(Collected data)
● ● ●

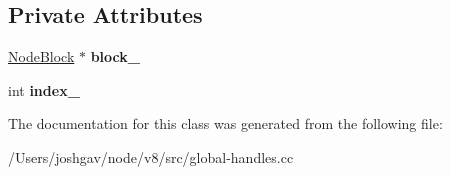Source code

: \subsection*{Private Attributes}
\begin{DoxyCompactItemize}
\item 
\hyperlink{classv8_1_1internal_1_1_global_handles_1_1_node_block}{Node\+Block} $\ast$ {\bfseries block\+\_\+}\hypertarget{classv8_1_1internal_1_1_global_handles_1_1_node_iterator_a2321fc5647703a6956beb4cca41bbfe1}{}\label{classv8_1_1internal_1_1_global_handles_1_1_node_iterator_a2321fc5647703a6956beb4cca41bbfe1}

\item 
int {\bfseries index\+\_\+}\hypertarget{classv8_1_1internal_1_1_global_handles_1_1_node_iterator_a5bde023f8ed03aeb8bb1256a9094e182}{}\label{classv8_1_1internal_1_1_global_handles_1_1_node_iterator_a5bde023f8ed03aeb8bb1256a9094e182}

\end{DoxyCompactItemize}


The documentation for this class was generated from the following file\+:\begin{DoxyCompactItemize}
\item 
/\+Users/joshgav/node/v8/src/global-\/handles.\+cc\end{DoxyCompactItemize}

● ● ●

### Work instruction
In transcribing the lines above, omit the images and keep all else exact.

### Answer to this task
Source code

: \subsection*{Private Attributes}
\begin{DoxyCompactItemize}
\item 
\hyperlink{classv8_1_1internal_1_1_global_handles_1_1_node_block}{Node\+Block} $\ast$ {\bfseries block\+\_\+}\hypertarget{classv8_1_1internal_1_1_global_handles_1_1_node_iterator_a2321fc5647703a6956beb4cca41bbfe1}{}\label{classv8_1_1internal_1_1_global_handles_1_1_node_iterator_a2321fc5647703a6956beb4cca41bbfe1}

\item 
int {\bfseries index\+\_\+}\hypertarget{classv8_1_1internal_1_1_global_handles_1_1_node_iterator_a5bde023f8ed03aeb8bb1256a9094e182}{}\label{classv8_1_1internal_1_1_global_handles_1_1_node_iterator_a5bde023f8ed03aeb8bb1256a9094e182}

\end{DoxyCompactItemize}


The documentation for this class was generated from the following file\+:\begin{DoxyCompactItemize}
\item 
/\+Users/joshgav/node/v8/src/global-\/handles.\+cc\end{DoxyCompactItemize}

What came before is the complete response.